Let’s clear the text fields and make another test; We type the Simplified Chinese characters 头发 in the right text field and convert it to Traditional Chinese characters.


It shows “頭發 in the left text field now. It does not convert back to the original Traditional Chinese string “頭髮” as expected!

The conversion mistake is due to the mapping relationship between Traditional and Simplified Chinese is not exactly one to one. (although it is true for most of the cases!) Multiple Traditional Chinese characters may map to a single Simplified Chinese character!
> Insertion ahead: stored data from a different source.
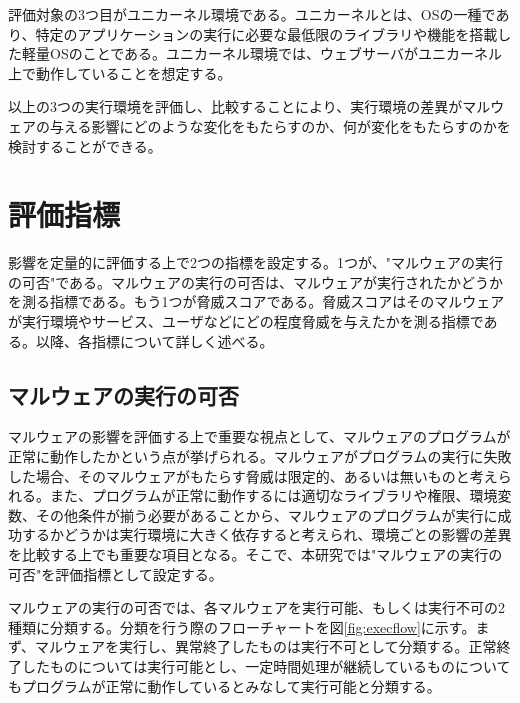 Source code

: \documentclass[12pt,a4paper,titlepage,report]{jsbook}
\begin{document}
評価対象の3つ目がユニカーネル環境である。ユニカーネルとは、OSの一種であり、特定のアプリケーションの実行に必要な最低限のライブラリや機能を搭載した軽量OSのことである。ユニカーネル環境では、ウェブサーバがユニカーネル上で動作していることを想定する。

以上の3つの実行環境を評価し、比較することにより、実行環境の差異がマルウェアの与える影響にどのような変化をもたらすのか、何が変化をもたらすのかを検討することができる。

\section{評価指標}
影響を定量的に評価する上で2つの指標を設定する。1つが、"マルウェアの実行の可否"である。マルウェアの実行の可否は、マルウェアが実行されたかどうかを測る指標である。もう1つが脅威スコアである。脅威スコアはそのマルウェアが実行環境やサービス、ユーザなどにどの程度脅威を与えたかを測る指標である。以降、各指標について詳しく述べる。

\subsection{マルウェアの実行の可否}
マルウェアの影響を評価する上で重要な視点として、マルウェアのプログラムが正常に動作したかという点が挙げられる。マルウェアがプログラムの実行に失敗した場合、そのマルウェアがもたらす脅威は限定的、あるいは無いものと考えられる。また、プログラムが正常に動作するには適切なライブラリや権限、環境変数、その他条件が揃う必要があることから、マルウェアのプログラムが実行に成功するかどうかは実行環境に大きく依存すると考えられ、環境ごとの影響の差異を比較する上でも重要な項目となる。そこで、本研究では"マルウェアの実行の可否"を評価指標として設定する。

マルウェアの実行の可否では、各マルウェアを実行可能、もしくは実行不可の2種類に分類する。分類を行う際のフローチャートを図\ref{fig:execflow}に示す。まず、マルウェアを実行し、異常終了したものは実行不可として分類する。正常終了したものについては実行可能とし、一定時間処理が継続しているものについてもプログラムが正常に動作しているとみなして実行可能と分類する。
\end{document}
In the 1950s, Mainland China began using Simplified Chinese characters to help increase literacy. Simplified character forms were created by decreasing the number of strokes of Traditional Chinese characters. Most of the simplifications are based on popular cursive forms embodying graphic or phonetic simplifications of the traditional forms. However, some of them were simplified irregularly. Of course, there are still a large portion of the characters were not simplified, and are thus identical between the Traditional and Simplified Chinese orthographies.

Japan also simplified a number of Kanji (Chinese characters) used in the Japanese language half century ago from Kyujitai Kanji (Traditional Chinese). The new forms are called Shinjitai Kanji. The Kanji simplification in Japan in general has a lesser extent comparing to the simplification of Chinese in Mainland China. As the simplification is taken separately in Mainland China and Japan, some of the Kanji used in Japan now are neither ‘traditional nor ‘simplified’.
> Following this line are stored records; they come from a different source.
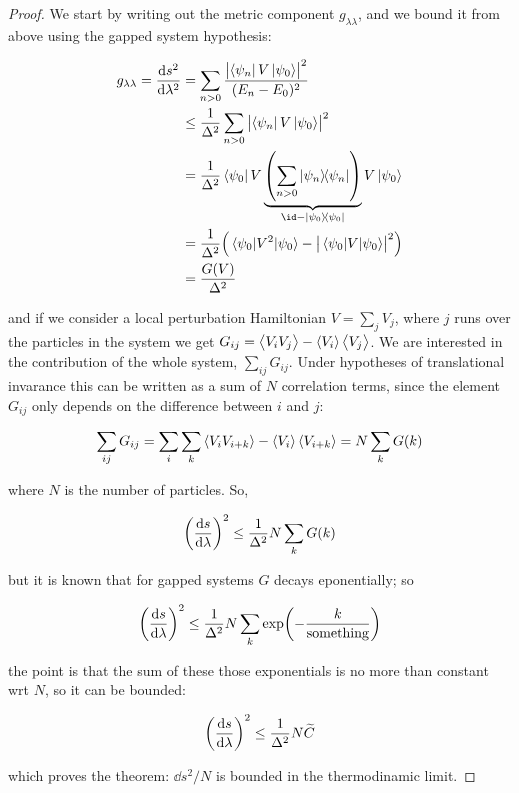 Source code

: \documentclass[main.tex]{subfiles}
\begin{document}
\begin{proof} We start by writing out the metric component \(g_{\lambda \lambda}\), and we bound it from above using the gapped system hypothesis:

  \begin{subequations}
  \begin{align}
    g_{\lambda \lambda} = \dv{s^2}{\lambda^2}  &= \sum _{n>0}  \frac{\abs{\bra{\psi_n} V \ket{\psi_0}}^2}{(E_n - E_0)^2}  \\
    &\leq \frac{1}{\Delta^2} \sum _{n>0} \abs{\bra{\psi_n} V \ket{\psi_0}}^2  \\
    &=  \frac{1}{\Delta^2} \bra{\psi_0} V    \underbrace{\qty(\sum _{n>0}\dyad{\psi_n})}_{\substack{\id - \ketbra{\psi_0}{\psi_0}}} V \ket{\psi_0} \\
    &=  \frac{1}{\Delta^2} \qty(\ev{V^2}{\psi_0} - \abs{\ev{V}{\psi_0}}^2)  \\
    &= \frac{G (V)}{\Delta^2}
  \end{align}
  \end{subequations}

  and if we consider a local perturbation Hamiltonian \(V = \sum _{j}  V_j \), where \(j\) runs over the particles in the system we get \(G _{ij} = \expval{V_i V_j} - \expval{V_i} \expval{V_j}\). We are interested in the contribution of the whole system, \(\sum_{ij} G_{ij}\). Under hypotheses of translational invarance this can be written as a sum of \(N\) correlation terms, since the element \(G_{ij}\) only depends on the difference between \(i\) and \(j\):

  \begin{equation}
      \sum_{ij} G_{ij} =  \sum_i\sum _k \expval{V_i V_{i+k}} - \expval{V_i} \expval{V_{i+k}} = N \sum_k G(k)
  \end{equation}

  where \(N\) is the number of particles. So,

  \begin{equation}
    \qty(\dv{s}{\lambda} )^2 \leq \frac{1}{\Delta^2} N \sum _{k} G(k)
  \end{equation}

  but it is known that for gapped systems \(G\) decays eponentially; so

  \begin{equation}
    \qty(\dv{s}{\lambda} )^2 \leq \frac{1}{\Delta^2} N \sum _{k} \exp(-\frac{k}{\text{something}})
  \end{equation}

  the point is that the sum of these those exponentials is no more than constant wrt \(N\), so it can be bounded:

  \begin{equation}
    \qty(\dv{s}{\lambda} )^2 \leq \frac{1}{\Delta^2} N \widetilde{C}
  \end{equation}

  which proves the theorem: \(\dd{s}^2 /N \) is bounded in the thermodinamic limit.
\end{proof}
\end{document}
All of those characters (Traditional Chinese / Kyujitai Kanji + Simplified Chinese / Shinjitai Kanji) code points are included in the Unicode standard during the Han Unification process! This was rendered necessary by the fact that the linkage between simplified characters and traditional characters is not exactly one-to-one.

This also means the existing method of machine conversion between Simplified Chinese and Traditional Chinese may have some mistakes. (Although it may incur less mistakes if we convert the characters from Traditional Chinese to Simplified Chinese) If the system were intelligent enough to translate sentences using the context, the number of mistakes would be reduced!

Comments (3)

  1. Ken says:

    Does LCMapString API do any conversion of encoding underlying?

  2. Daniel says:

    Interesting and good to know!

  3. Terry Sheng says:

    Thanks for your update. The API maps strings to and from Unicode based on the default Windows (ANSI) code page associated with the specified locale, i.e. it takes in an Unicode string and converts it to another set of Unicode string based on the dwMapFlags you have input to the API.

    In the first example I have illustrated in the blog, the input string is 頭(U+982D) 髮(U+9AEE). The dwMapFlags I have set in the API is LCMAP_SIMPLIFIED_CHINESE which implies to "map Traditional Chinese characters to Simplified Chinese characters". The output of the string is, thus, the simplified form of the input string, i.e. 头(U+5934)发(U+53D1). Please note the change of the output Unicodes!

    The API not only converts between Traditional Chinese and Simplified Chinese or vice versa, but also some other set of characters e.g. Japanese Hiragana and Japanese Katakana.